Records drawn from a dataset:
* * *

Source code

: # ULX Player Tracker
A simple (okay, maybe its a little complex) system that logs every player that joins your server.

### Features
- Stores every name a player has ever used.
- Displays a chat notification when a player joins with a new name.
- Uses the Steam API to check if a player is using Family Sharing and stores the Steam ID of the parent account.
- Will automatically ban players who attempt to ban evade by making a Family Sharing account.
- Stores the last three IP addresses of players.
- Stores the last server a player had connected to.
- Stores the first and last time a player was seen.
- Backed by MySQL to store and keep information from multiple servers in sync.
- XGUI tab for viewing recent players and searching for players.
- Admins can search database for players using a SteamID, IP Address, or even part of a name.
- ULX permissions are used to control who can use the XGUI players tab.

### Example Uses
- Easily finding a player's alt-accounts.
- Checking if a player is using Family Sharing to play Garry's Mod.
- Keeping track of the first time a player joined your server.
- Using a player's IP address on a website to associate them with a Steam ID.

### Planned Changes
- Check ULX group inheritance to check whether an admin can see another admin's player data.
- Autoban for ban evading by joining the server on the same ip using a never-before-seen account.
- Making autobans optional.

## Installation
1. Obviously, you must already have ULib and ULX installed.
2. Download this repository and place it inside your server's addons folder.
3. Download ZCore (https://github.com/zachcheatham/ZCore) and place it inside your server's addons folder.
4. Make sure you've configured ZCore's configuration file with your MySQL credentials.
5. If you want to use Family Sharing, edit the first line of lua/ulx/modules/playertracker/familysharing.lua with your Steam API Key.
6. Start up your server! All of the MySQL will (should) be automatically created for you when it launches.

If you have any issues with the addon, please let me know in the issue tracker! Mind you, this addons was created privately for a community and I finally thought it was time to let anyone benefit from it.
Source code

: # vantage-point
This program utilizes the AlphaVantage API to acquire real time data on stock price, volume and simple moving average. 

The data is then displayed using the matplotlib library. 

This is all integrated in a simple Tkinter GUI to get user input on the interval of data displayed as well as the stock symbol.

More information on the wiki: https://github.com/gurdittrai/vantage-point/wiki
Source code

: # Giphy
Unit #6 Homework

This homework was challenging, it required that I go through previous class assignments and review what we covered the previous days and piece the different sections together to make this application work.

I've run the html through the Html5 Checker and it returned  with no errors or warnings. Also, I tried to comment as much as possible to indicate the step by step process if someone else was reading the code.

* * *

What to do =>
Retype the data. Keep every word as it stands.

Written solution =>
Source code

: # ULX Player Tracker
A simple (okay, maybe its a little complex) system that logs every player that joins your server.

### Features
- Stores every name a player has ever used.
- Displays a chat notification when a player joins with a new name.
- Uses the Steam API to check if a player is using Family Sharing and stores the Steam ID of the parent account.
- Will automatically ban players who attempt to ban evade by making a Family Sharing account.
- Stores the last three IP addresses of players.
- Stores the last server a player had connected to.
- Stores the first and last time a player was seen.
- Backed by MySQL to store and keep information from multiple servers in sync.
- XGUI tab for viewing recent players and searching for players.
- Admins can search database for players using a SteamID, IP Address, or even part of a name.
- ULX permissions are used to control who can use the XGUI players tab.

### Example Uses
- Easily finding a player's alt-accounts.
- Checking if a player is using Family Sharing to play Garry's Mod.
- Keeping track of the first time a player joined your server.
- Using a player's IP address on a website to associate them with a Steam ID.

### Planned Changes
- Check ULX group inheritance to check whether an admin can see another admin's player data.
- Autoban for ban evading by joining the server on the same ip using a never-before-seen account.
- Making autobans optional.

## Installation
1. Obviously, you must already have ULib and ULX installed.
2. Download this repository and place it inside your server's addons folder.
3. Download ZCore (https://github.com/zachcheatham/ZCore) and place it inside your server's addons folder.
4. Make sure you've configured ZCore's configuration file with your MySQL credentials.
5. If you want to use Family Sharing, edit the first line of lua/ulx/modules/playertracker/familysharing.lua with your Steam API Key.
6. Start up your server! All of the MySQL will (should) be automatically created for you when it launches.

If you have any issues with the addon, please let me know in the issue tracker! Mind you, this addons was created privately for a community and I finally thought it was time to let anyone benefit from it.
Source code

: # vantage-point
This program utilizes the AlphaVantage API to acquire real time data on stock price, volume and simple moving average. 

The data is then displayed using the matplotlib library. 

This is all integrated in a simple Tkinter GUI to get user input on the interval of data displayed as well as the stock symbol.

More information on the wiki: https://github.com/gurdittrai/vantage-point/wiki
Source code

: # Giphy
Unit #6 Homework

This homework was challenging, it required that I go through previous class assignments and review what we covered the previous days and piece the different sections together to make this application work.

I've run the html through the Html5 Checker and it returned  with no errors or warnings. Also, I tried to comment as much as possible to indicate the step by step process if someone else was reading the code.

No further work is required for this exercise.